QUESTION: Is there a way to store a variety of file types in one single file accessible to an executable in linux, and if so how would you implement this?
My thoughts on this initially were to create a .zip or .gz file which might also offer compression as an added bonus but I have no idea how (or if it is even possible) to access data within such a file on the fly. I'm equally uncertain if there is a specific file type or library that offers a more suitable solution. Also I know virtually nothing about .dat files could these be used in this context on a linux system?
I do not understand why you would use a single file at all. Considering the added complexity (and increased chance of bugs creeping in) of file extraction and the associated overheads, I do not see how it would be "more convenient".
I have a C executable that uses text, audio, video, icons and a variety of different file types.
So do many other Linux applications. The normal approach, when using package management, is to put the architecture independent data (icons, audio, video, and so on) for application /usr/bin/YOURAPP in /usr/share/YOURAPP/, and architecture dependent data (like helper binaries) in /usr/lib/YOURAPP. It is extremely common for the latter two to be full directory trees, sometimes quite deep and wide.
For locally compiled stuff, it is common to put these in /usr/local/bin/YOURAPP, /usr/local/share/YOURAPP/, and /usr/local/share/YOURAPP/ instead, just to avoid confusing the package manager. (If you check ./configure scripts or read Makefiles, this is the chief purpose of the PREFIX variable they support.)
It is also common for the /usr/bin/YOURAPP to be a simple shell script, setting environment variables, or checking for user-specific overrides (from $HOME/.YOURAPP/), ending up with exec /usr/lib/YOURAPP/YOURAPP.bin [parameters...], which replaces the shell with the actual binary executable without leaving the shell in memory.
As an example, /usr/share/octave/ on my machine contains a total of 138 directories (in a hierarchy of up to 7 directories deep) and 1463 files; about ten megabytes of "stuff" all told. LibreOffice, Eagle, Fritzing, and KiCAD take hundreds of megabytes there each, so Octave is not an extreme example in any way either.
You have several alternatives (TODO: add more ;)):
You can read some archiver file format specifications, writting code to read/write to those archivers, and waste your time doing so.
You can invent a dirty, simple file format, for example ("dsa" stands for "Dirty and Simple Archiver"):
#include <stdint.h>
// Located at the beginning of the file
struct DSAHeader {
char magic[3]; // Shall be (char[]) { 'D', 'S', 'A' }
unsigned char endianness; // The rest of the file is translated according to this field. 0 means little-endian, 1 means big-endian.
unsigned char checksum[16]; // MD5 sum of the whole file. (when calculating checksums, this field is psuedo-filled with zeros).
uint32_t fileCount;
uint32_t stringTableOffset; // A table containing the files' names.
};
// A dsaHeader.fileCount-sized array of DSAInodeHeader follows the DSAHeader.
struct DSANodeHeader {
unsigned char type; // 0 means directory, 1 means regular file.

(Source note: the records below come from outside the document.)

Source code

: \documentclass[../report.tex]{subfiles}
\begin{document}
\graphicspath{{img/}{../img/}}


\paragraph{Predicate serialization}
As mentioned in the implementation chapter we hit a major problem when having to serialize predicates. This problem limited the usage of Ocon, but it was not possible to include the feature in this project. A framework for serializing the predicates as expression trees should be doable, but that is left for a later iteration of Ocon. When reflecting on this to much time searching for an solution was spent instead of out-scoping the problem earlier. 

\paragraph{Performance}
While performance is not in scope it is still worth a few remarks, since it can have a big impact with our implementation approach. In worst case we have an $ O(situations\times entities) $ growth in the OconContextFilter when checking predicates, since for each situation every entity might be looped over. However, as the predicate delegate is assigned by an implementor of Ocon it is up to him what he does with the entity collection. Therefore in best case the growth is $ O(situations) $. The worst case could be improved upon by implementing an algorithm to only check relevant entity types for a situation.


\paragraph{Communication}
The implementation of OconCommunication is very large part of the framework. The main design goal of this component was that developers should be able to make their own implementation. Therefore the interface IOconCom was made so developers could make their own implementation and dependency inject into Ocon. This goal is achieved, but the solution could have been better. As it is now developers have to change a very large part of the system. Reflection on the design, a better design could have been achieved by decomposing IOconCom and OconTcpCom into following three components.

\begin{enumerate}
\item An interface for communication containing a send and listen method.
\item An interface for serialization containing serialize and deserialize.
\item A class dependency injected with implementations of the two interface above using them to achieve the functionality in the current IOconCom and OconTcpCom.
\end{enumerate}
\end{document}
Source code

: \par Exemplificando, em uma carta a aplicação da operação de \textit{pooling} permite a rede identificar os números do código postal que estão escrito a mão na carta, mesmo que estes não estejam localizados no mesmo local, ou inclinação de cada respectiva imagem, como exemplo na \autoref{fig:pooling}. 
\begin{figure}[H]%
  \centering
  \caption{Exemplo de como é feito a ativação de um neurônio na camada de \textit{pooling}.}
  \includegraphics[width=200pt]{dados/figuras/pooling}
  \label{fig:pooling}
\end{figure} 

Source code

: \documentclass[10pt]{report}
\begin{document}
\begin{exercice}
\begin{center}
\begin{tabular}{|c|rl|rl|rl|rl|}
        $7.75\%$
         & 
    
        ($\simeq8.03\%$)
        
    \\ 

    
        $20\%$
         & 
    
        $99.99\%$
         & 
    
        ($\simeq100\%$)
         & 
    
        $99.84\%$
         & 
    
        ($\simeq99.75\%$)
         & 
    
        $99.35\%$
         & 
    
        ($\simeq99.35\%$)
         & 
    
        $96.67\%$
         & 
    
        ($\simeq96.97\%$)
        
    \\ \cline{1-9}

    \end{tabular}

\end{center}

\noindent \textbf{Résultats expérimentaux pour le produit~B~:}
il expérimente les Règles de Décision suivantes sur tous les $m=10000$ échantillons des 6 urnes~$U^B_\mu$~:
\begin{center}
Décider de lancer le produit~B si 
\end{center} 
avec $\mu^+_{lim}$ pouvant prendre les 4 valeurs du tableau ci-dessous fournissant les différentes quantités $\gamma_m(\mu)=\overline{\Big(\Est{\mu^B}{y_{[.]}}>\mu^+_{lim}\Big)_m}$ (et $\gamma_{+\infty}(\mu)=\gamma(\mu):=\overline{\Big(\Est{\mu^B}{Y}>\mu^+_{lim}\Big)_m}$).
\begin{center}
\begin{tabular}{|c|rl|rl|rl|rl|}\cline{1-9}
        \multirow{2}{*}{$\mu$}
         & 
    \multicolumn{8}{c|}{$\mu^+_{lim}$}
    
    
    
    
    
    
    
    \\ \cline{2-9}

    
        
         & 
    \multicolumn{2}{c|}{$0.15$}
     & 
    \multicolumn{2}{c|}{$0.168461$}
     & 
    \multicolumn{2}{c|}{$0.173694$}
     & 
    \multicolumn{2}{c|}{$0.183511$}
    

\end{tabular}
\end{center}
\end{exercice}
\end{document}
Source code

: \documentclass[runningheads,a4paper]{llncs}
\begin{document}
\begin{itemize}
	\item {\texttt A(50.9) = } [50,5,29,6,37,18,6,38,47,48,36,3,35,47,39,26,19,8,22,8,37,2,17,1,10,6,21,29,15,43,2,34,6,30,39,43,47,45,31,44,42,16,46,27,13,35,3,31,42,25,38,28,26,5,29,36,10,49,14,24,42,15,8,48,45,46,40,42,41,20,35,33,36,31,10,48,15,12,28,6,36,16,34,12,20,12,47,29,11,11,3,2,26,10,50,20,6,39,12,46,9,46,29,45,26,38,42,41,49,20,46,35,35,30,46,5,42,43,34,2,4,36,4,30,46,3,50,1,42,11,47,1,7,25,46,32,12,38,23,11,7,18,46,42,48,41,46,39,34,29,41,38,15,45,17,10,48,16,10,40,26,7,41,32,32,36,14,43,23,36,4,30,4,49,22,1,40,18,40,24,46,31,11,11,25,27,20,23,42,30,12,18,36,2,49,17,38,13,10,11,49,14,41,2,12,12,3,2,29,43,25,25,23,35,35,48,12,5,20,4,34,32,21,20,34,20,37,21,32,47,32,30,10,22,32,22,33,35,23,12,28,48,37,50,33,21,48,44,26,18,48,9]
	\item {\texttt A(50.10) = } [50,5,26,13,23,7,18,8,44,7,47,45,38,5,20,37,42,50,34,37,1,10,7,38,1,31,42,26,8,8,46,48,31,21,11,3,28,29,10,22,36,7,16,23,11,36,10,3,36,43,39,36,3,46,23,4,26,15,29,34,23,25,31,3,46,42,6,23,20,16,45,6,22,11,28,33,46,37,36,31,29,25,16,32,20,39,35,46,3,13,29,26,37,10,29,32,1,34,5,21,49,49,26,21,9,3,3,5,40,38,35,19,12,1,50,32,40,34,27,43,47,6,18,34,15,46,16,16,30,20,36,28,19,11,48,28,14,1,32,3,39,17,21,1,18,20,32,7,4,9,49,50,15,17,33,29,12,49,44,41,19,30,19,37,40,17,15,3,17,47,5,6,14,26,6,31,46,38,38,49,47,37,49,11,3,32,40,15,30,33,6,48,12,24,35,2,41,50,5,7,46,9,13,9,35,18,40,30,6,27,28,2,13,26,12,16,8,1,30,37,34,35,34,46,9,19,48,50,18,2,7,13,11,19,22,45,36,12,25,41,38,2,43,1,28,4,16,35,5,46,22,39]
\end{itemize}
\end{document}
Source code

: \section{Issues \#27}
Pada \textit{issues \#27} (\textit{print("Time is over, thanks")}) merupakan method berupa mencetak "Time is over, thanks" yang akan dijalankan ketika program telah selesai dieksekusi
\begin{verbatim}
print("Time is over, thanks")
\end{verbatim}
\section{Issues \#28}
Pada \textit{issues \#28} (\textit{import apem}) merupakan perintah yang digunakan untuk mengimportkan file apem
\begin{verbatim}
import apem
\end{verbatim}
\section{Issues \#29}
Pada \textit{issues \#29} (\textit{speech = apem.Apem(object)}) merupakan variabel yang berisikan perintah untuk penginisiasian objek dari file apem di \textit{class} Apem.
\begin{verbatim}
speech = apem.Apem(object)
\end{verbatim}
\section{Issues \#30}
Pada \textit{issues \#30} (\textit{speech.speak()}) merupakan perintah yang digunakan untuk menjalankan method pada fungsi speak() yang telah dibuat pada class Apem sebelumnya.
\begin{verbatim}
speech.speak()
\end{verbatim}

uint32_t parentOffset; // Pointer to the parent directory, or zero if the node is in the root.
uint32_t offset; // The node's type-dependent header starts here.
uint32_t nodeSize; // In bytes for files, and in number of entries for directories.
uint32_t dataOffset; // The file's data starts at this offset for files, and a pointer to the first DSADirectoryEntryHeader for directories.
uint32_t filenameOffset; // Relative to the string table.
};
typedef uint32_t DSADirectoryEntryHeader; // Offset to the entry's DSANodeHeader
The "string table" is a contiguous sequence of null-terminated character strings.
This format is greatly simple (and portable ;)). And, as a bonus, if you want (de)compression, you can use something like Zip, BZ2, or XZ to (de)compress your file (those programs/formats are archiver-agnostic, i.e, not dependent on tar, as commonly believed).
As last last (or first?) resort, you may use an existent library/API for manipulating archivers and compressed file formats.
Edit: Added support for directories :).
I have a C executable that uses text, audio, video, icons and a variety of different file types. These files are stored locally; the folder structure is large and deep and would need to be installed alongside the application for it to operate correctly.
Considering the added complexity of associated differrent file types alongwith folder structure large and deep and required installed with application. Adding a single resources file would be difficult or would say near to immpossible to trace changes in case if you want to change resources dynamically. Certainly, adding resources to executable file is not an option as it will be increase the size of executable file and needed frequent re-complation in case of update of resources.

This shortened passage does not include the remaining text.